Ex-Laval mayor Gilles Vaillancourt has been getting involved in the municipal election campaign, according to a recording obtained by Radio-Canada.

Claire LeBel, a mayoral candidate and Option Laval party leader, said she got a phone call from Vaillancourt saying he had important information to tell her.

She said she was suspicious, but agreed to meet her former boss so she could record their conversation.

Vaillancourt, the longtime mayor of Laval and the leader of the PRO des Lavallois party, resigned in November among a number of serious corruption allegations. LeBel was elected to council in 2009 under the PRO des Lavallois banner. She left the party last November.

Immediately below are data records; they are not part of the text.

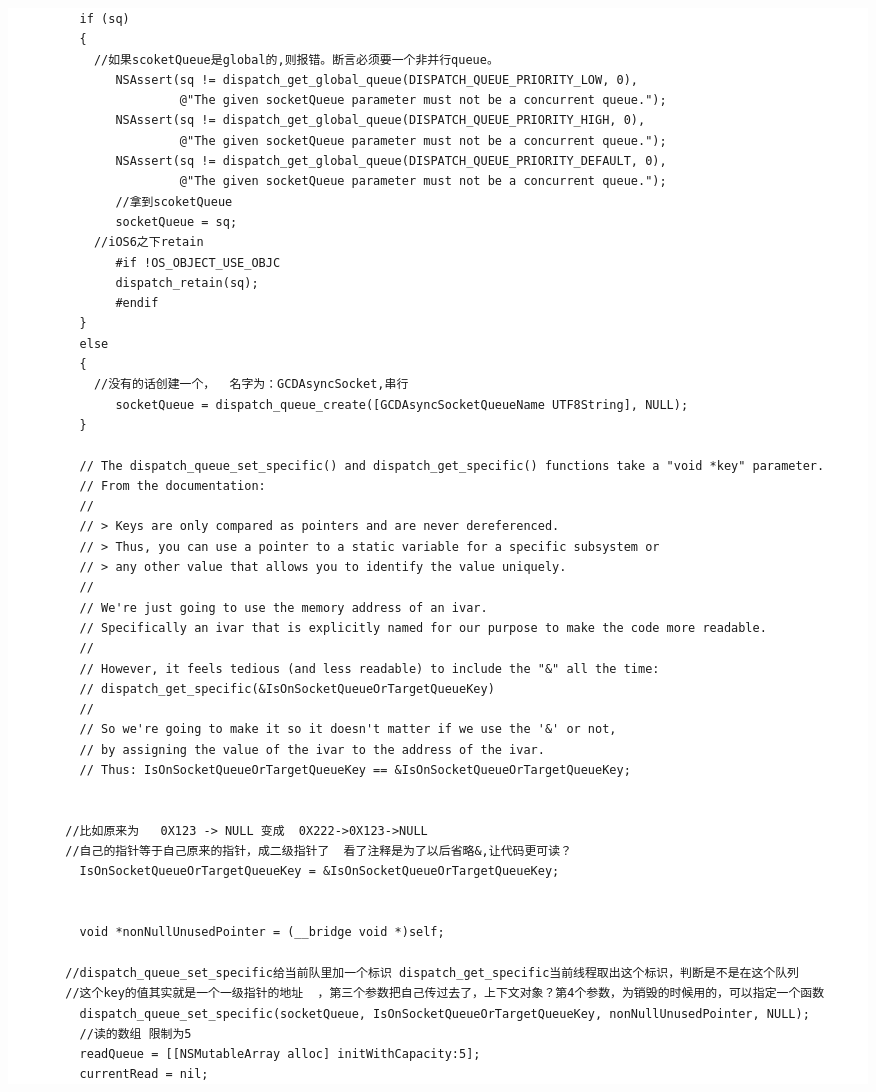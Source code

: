               if (sq)
              {
                //如果scoketQueue是global的,则报错。断言必须要一个非并行queue。
                   NSAssert(sq != dispatch_get_global_queue(DISPATCH_QUEUE_PRIORITY_LOW, 0),
                            @"The given socketQueue parameter must not be a concurrent queue.");
                   NSAssert(sq != dispatch_get_global_queue(DISPATCH_QUEUE_PRIORITY_HIGH, 0),
                            @"The given socketQueue parameter must not be a concurrent queue.");
                   NSAssert(sq != dispatch_get_global_queue(DISPATCH_QUEUE_PRIORITY_DEFAULT, 0),
                            @"The given socketQueue parameter must not be a concurrent queue.");
                   //拿到scoketQueue
                   socketQueue = sq;
                //iOS6之下retain
                   #if !OS_OBJECT_USE_OBJC
                   dispatch_retain(sq);
                   #endif
              }
              else
              {
                //没有的话创建一个，  名字为：GCDAsyncSocket,串行
                   socketQueue = dispatch_queue_create([GCDAsyncSocketQueueName UTF8String], NULL);
              }

              // The dispatch_queue_set_specific() and dispatch_get_specific() functions take a "void *key" parameter.
              // From the documentation:
              //
              // > Keys are only compared as pointers and are never dereferenced.
              // > Thus, you can use a pointer to a static variable for a specific subsystem or
              // > any other value that allows you to identify the value uniquely.
              //
              // We're just going to use the memory address of an ivar.
              // Specifically an ivar that is explicitly named for our purpose to make the code more readable.
              //
              // However, it feels tedious (and less readable) to include the "&" all the time:
              // dispatch_get_specific(&IsOnSocketQueueOrTargetQueueKey)
              //
              // So we're going to make it so it doesn't matter if we use the '&' or not,
              // by assigning the value of the ivar to the address of the ivar.
              // Thus: IsOnSocketQueueOrTargetQueueKey == &IsOnSocketQueueOrTargetQueueKey;


            //比如原来为   0X123 -> NULL 变成  0X222->0X123->NULL
            //自己的指针等于自己原来的指针，成二级指针了  看了注释是为了以后省略&,让代码更可读？
              IsOnSocketQueueOrTargetQueueKey = &IsOnSocketQueueOrTargetQueueKey;


              void *nonNullUnusedPointer = (__bridge void *)self;

            //dispatch_queue_set_specific给当前队里加一个标识 dispatch_get_specific当前线程取出这个标识，判断是不是在这个队列
            //这个key的值其实就是一个一级指针的地址  ，第三个参数把自己传过去了，上下文对象？第4个参数，为销毁的时候用的，可以指定一个函数
              dispatch_queue_set_specific(socketQueue, IsOnSocketQueueOrTargetQueueKey, nonNullUnusedPointer, NULL);
              //读的数组 限制为5
              readQueue = [[NSMutableArray alloc] initWithCapacity:5];
              currentRead = nil;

In the meeting, Vaillancourt offered to help LeBel three times and inquired about how her campaign financing was going.

Gilles Vaillancourt

In a meeting, ex-Laval mayor Gilles Vaillancourt offered to help mayoral candidate Claire LeBel three times and inquired about how her campaign financing was going. (CBC)

He was recorded as saying, “If you need my help, I would be able to help you very discreetly, without letting anyone know.”

LeBel believes Vaillancourt was offering her money.

“That’s what I heard, that’s the feeling I have. In doing this, he’s attaching himself to future elected officials. It sickens me a bit, I find it disgusting,” LeBel said.

Vaillancourt was arrested months after his resignation, on May 9, 2013, as part of the same operation that led to the arrests of 36 other people including Tony Accurso.

The ex-mayor faces 12 charges including conspiracy, fraud, influence peddling, breach of trust and gangsterism. A conviction of gangsterism alone would carry a maximum sentence of life in prison.

LeBel’s recording of Vaillancourt suggests the former mayor has long been aware of corruption in Laval politics.

“You know, even if there’s a new law, even if everyone’s saying, ‘Look, I painted my hands white,’ [...] Listen up, the reality is that there’s already another system,” he said on the tape.

LeBel confirmed to Radio-Canada she she gave a copy of the recording to Operation Hammer, the province’s specialized squad formed in 2009 to investigate alleged collusion and corruption in the construction industry.